Bilderbuch – Schick Schock
2014 Wanda, 2015 Bilderbuch – "Schick Schock" ist über weite Strecken das Opus Magnum moderner österreichischer Popkunst und hat durch das ausgefeilte Songwriting und die Internationalität der einzelnen Songs wohl auch den längeren Atem als die beislverrauchten Wanda-Kompositionen. Den Oberösterreichern gelingt auf Songs wie "Maschin", "OM" oder "Spliff" zudem unerwartet meisterhaft, gängige Austropop- und Alpenland-Klischees ganz und gar ohne Peinlichkeit zu umschiffen. So schön klingt Pop, der nur unter Zwang in gängige Formatradios passt.

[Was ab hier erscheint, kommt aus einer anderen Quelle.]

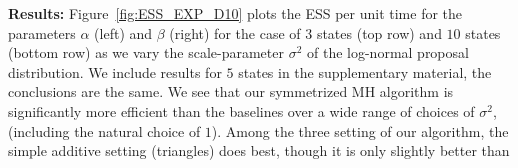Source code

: \noindent \textbf{Results:}
  Figure~\ref{fig:ESS_EXP_D10} plots the ESS per unit time for the parameters 
  $\alpha$ (left) and $\beta$ (right) for the
  case of $3$ states (top row) and $10$ states (bottom row) as we vary the scale-parameter $\sigma^2$ of the
  log-normal proposal distribution. We include results for $5$ states in the 
  supplementary material, the conclusions are the same. 
We see that our symmetrized MH algorithm is significantly more efficient 
than the baselines over a wide range of choices of $\sigma^2$, 
(including the natural choice of $1$).
Among the three setting of our algorithm, the simple additive setting
 ({triangles}) does best, though it is only slightly better than 
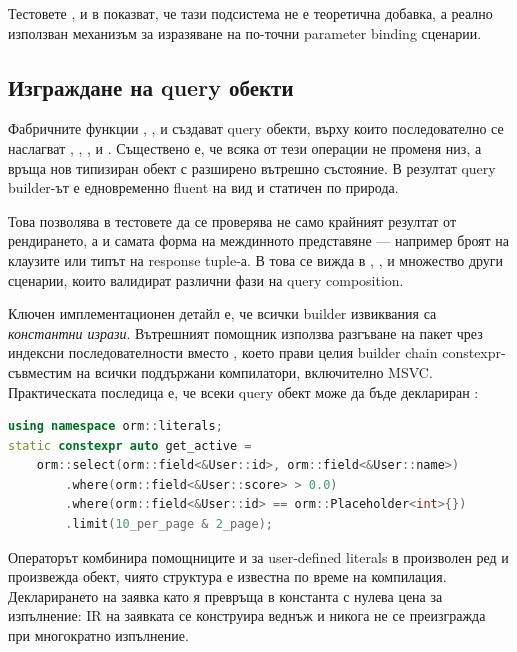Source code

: Тестовете ,  и  в  показват, че тази подсистема не е теоретична добавка, а реално използван механизъм за изразяване на по-точни parameter binding сценарии.

\subsection{Изграждане на query обекти}

Фабричните функции , ,  и  създават query обекти, върху които последователно се наслагват , , ,  и . Съществено е, че всяка от тези операции не променя низ, а връща нов типизиран обект с разширено вътрешно състояние. В резултат query builder-ът е едновременно fluent на вид и статичен по природа.

Това позволява в тестовете да се проверява не само крайният резултат от рендирането, а и самата форма на междинното представяне --- например броят на  клаузите или типът на response tuple-а. В  това се вижда в , ,  и множество други сценарии, които валидират различни фази на query composition.

Ключен имплементационен детайл е, че всички builder извиквания са \emph{константни изрази}. Вътрешният помощник  използва разгъване на пакет чрез индексни последователности вместо , което прави целия builder chain constexpr-съвместим на всички поддържани компилатори, включително MSVC. Практическата последица е, че всеки query обект може да бъде деклариран :

\begin{lstlisting}[language=C++,caption={Query обект деклариран като compile-time константа},label={lst:constexpr_query}]
using namespace orm::literals;
static constexpr auto get_active =
    orm::select(orm::field<&User::id>, orm::field<&User::name>)
        .where(orm::field<&User::score> > 0.0)
        .where(orm::field<&User::id> == orm::Placeholder<int>{})
        .limit(10_per_page & 2_page);
\end{lstlisting}

Операторът \code{\&} комбинира помощниците  и  за user-defined literals в произволен ред и произвежда  обект, чиято структура е известна по време на компилация. Декларирането на заявка като  я превръща в константа с нулева цена за изпълнение: IR на заявката се конструира веднъж и никога не се преизгражда при многократно изпълнение.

Faith No More – Sol Invictus
Das seit Jahren im Dahinsiechen befindliche Genre "Crossover" wurde 2015 nicht etwa von motivierten Newcomern reanimiert, sondern von der Legende schlechthin: Faith No More. Das Gespann rund um Frontcharismatiker Mike Patton bewies 18 lange Jahre nach dem letzten Studioalbum, dass man das Unerwartete stets erwarten muss. Patton's Stimme ist unverändert einzigartig, die Shows sind exzentrisch, die Songs fragil und fordernd zugleich. Als ob die 90er nie weg gewesen wären - "Sunny Side Up"!
Foals – What Went Down
Noch nie in ihrer zehnjährigen Geschichte hat diese geniale Band aus der britischen Studentenstadt Oxford etwas unter Durchschnitt veröffentlicht. Das vierte Studioalbum "What Went Down" ist dabei das Gesellenstück der ehemaligen Mathrock-Lehrlinge, die sich längst im klanglichen Indie-Stadionsound suhlen und im Gegensatz zu klebrig-opulenten Zeitgenossen wie etwa Coldplay niemals an Gefährlichkeit einbüßten. Hier sind die Gitarren noch gefährliche Waffen und kein Beiwerk zu überkandidelter Elektronik.
Ghost – Meliora
Nie zuvor wurden satanische Botschaften in einem derart bekömmlichen Pop-Gewand zelebriert. Sänger Papa Emeritus III hat zudem die Stimme eines Erzengels und aufgrund locker aus den Ärmeln geschüttelter Melodien wie in "From The Pinnacle To The Pit" sind die anonymen Schweden auf dem besten Weg dazu, ihre Verehrung von Luzifer in die ganz großen Hallen zu befördern. Das dritte Album "Meliora" wächst mit jedem Durchlauf und ist im Prinzip der längst fällige Hybrid einer Kreuzung aus ABBA, Blue Öyter Cult und Mercyful Fate.
Grimes – Art Angels
Die verschrobene Kanadierin Claire Boucher mit dem siebenten Sinn für extravaganten Art-Pop hat ihre Down-Phase endgültig hinter sich gebracht und mit "Art Angels" kurz vor Jahresende noch ein wahres Pop-Manifest aus dem Boden gestampft. Härter als Katy Perry, offensiver als Lady Gaga, frischer als Madonna – mit viel Elektronik, hoher Stimme und einem Sinn für Melodien wabern Songs wie "California" oder "Flesh Without Blood" durch die Gehörgänge. Besonders interessant wird es, wenn Grimes richtig experimentell wird: man höre "Kill V. Maim" oder "Butterfly" – superb!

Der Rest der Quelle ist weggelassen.